The DR2518 (RqkA) a eukaryotic type serine/threonine protein kinase in Deinococcus radiodurans was characterized for its role in bacterial response to oxidative stress and DNA damage. The K42A, S162A, T169A and S171A mutation in RqkA differentially affected its kinase activity and functional complementation for γ radiation resistance in Δdr2518 mutant. For example, K42A mutant was completely inactive and showed no complementation while S171A, T169A and T169A/S171A mutants were less active and complemented proportionally to different levels as compared to wild type. Amongst, different DNA binding proteins that purified RqkA could phosphorylate, PprA a DNA repair protein, phosphorylation had improved its affinity to DNA by 4 fold and could enhance its supportive role in intermolecular ligation by T4 DNA ligase. RqkA phosphorylates PprA at threonine 72 (T72), serine 112 (S112) and threonine 144 (T144) in vitro with the majority of it goes to T72 site. Unlike wild type PprA and single mutants of T72, S112 and T144 residues, the T72AS112A double and T72AS112AT144A triple mutant derivatives of PprA did not phosphorylate in vivo and also failed to complement PprA loss in D. radiodurans. Deletion of rqkA in pprA::cat background enhanced radiosensitivity of pprA mutant, which became nearly similar to ΔrqkA resistance to γ radiation. These results suggested that K42 of RqkA is essential for catalytic functions and the kinase activity of RqkA as well as phosphorylation of PprA have roles in γ radiation resistance of D. radiodurans.
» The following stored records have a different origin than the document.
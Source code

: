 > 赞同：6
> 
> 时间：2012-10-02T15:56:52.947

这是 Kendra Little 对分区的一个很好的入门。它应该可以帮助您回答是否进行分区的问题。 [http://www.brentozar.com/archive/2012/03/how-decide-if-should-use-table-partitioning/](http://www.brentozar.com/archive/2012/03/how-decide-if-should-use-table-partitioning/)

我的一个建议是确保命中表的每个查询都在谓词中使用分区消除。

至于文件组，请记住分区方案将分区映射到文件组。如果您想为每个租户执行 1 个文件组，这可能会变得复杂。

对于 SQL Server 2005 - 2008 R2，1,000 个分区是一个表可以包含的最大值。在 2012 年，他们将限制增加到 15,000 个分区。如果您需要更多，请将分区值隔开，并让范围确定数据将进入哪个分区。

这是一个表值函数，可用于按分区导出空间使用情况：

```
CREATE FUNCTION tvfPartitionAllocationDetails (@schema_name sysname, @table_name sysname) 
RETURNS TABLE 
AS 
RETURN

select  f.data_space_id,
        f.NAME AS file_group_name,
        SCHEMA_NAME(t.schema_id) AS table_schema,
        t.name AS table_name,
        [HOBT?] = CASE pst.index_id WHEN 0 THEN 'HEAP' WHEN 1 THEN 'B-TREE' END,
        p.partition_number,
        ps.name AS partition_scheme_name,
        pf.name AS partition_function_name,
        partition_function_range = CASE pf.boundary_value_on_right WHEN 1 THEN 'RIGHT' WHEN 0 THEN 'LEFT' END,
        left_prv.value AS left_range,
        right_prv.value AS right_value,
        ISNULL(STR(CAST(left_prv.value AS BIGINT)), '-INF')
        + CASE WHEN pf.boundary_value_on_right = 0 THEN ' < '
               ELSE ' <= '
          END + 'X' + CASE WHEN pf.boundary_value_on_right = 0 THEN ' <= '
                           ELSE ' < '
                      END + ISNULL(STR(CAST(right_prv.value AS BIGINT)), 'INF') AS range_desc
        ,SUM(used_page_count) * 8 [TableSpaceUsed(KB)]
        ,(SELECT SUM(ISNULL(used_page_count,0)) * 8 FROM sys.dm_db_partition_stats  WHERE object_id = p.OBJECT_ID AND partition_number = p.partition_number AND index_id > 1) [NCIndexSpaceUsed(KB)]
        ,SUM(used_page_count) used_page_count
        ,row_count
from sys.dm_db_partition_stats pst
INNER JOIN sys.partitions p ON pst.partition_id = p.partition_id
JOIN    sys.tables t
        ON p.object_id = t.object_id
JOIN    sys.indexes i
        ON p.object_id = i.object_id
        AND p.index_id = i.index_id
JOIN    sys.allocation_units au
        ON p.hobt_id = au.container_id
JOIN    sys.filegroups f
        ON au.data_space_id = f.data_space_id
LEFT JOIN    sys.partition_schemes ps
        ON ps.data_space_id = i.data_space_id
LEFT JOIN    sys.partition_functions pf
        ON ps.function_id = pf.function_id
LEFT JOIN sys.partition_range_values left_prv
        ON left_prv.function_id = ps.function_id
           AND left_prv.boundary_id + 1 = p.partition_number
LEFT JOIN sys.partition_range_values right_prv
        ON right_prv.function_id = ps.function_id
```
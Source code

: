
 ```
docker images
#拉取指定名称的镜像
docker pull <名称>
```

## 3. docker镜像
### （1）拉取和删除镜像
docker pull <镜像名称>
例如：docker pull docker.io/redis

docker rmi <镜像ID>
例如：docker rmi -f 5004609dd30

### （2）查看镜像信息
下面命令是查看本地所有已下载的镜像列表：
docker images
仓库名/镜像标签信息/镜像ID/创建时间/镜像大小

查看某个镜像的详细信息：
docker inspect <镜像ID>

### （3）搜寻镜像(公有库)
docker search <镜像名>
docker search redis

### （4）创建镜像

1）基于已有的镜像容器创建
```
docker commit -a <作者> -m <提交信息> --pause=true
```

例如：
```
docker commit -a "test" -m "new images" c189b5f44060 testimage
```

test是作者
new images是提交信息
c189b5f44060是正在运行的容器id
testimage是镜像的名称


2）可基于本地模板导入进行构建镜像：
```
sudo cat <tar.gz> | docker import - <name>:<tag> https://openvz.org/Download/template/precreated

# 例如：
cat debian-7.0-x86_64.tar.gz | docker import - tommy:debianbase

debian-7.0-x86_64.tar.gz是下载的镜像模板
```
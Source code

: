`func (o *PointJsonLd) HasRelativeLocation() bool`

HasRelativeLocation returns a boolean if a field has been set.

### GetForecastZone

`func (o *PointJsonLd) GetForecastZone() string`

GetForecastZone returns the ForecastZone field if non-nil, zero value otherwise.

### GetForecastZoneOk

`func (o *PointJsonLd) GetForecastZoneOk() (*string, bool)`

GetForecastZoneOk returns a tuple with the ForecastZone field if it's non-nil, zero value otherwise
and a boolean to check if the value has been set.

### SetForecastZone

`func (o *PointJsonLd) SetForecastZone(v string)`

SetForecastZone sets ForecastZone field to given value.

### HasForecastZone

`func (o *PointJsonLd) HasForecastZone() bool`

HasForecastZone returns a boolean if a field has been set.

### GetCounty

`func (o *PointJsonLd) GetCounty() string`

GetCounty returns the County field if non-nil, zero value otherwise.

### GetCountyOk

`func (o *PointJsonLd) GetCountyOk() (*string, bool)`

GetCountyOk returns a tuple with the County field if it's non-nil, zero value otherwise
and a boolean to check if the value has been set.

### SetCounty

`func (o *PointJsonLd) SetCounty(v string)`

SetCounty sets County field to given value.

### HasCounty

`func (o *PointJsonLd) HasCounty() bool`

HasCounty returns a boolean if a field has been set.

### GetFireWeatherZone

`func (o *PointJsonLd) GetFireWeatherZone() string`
Characterization of an ATP-regulated DNA-processing enzyme and thermotolerant phosphoesterase in the radioresistant bacterium Deinococcus radiodurans

A multiprotein DNA-processing complex identified from Deinococcus radiodurans exhibits uncharacterized ATP-sensitive nuclease functions. DR0505 was one of the 24 polypeptides identified from the complex. It contains two 5' nucleotidase motifs, one is at the C-terminal end of the N-terminal CPDD (calcineurin phosphodiesterase domain), with the second at the C-terminal end of the protein. Recombinant DR0505 showed both phosphomonoesterase and phosphodiesterase activities with chromogenic substrates, showing higher affinity for bis-(p-nitrophenyl) phosphate than for p-nitrophenyl phosphate. The enzyme exhibited pH optima ranging from 8.0 to 9.0 and metal-ion-dependent thermotolerance of esterase functions. Both mono- and di-esterase activities were stable at temperatures up to 50 °C in the presence of Mg2+, whereas monoesterase activity was observed at temperatures up to 80 °C in the presence of Mn2+ and up to 50 °C with Ca2+. The purified enzyme showed 5' nucleotidase activity on a wide range of natural mononucleotides including cyclic mononucleotides and 8-oxo-GMP. DR0505 showed a nearly 7-fold higher activity on ADP than AMP, but this activity was inhibited with ATP. Interestingly, DR0505 also showed single-stranded endonuclease and 3'→5' exonuclease activities on both single-stranded and double-stranded DNA-substrates. Unlike for the exonuclease activity, the single-stranded endonuclease activities observed on stem-loop substrates and at the single strand-double-strand junction in forked-hairpin substrates were not inhibited with ATP. These results suggested that DR0505 is an ATP-regulated DNA-processing enzyme and a thermotolerant esterase in vitro. We therefore suggest possible roles of this enzyme in nucleotide recycling and DNA processing, which is required for efficient double-strand break repair and the high radiation tolerance observed in D. radiodurans.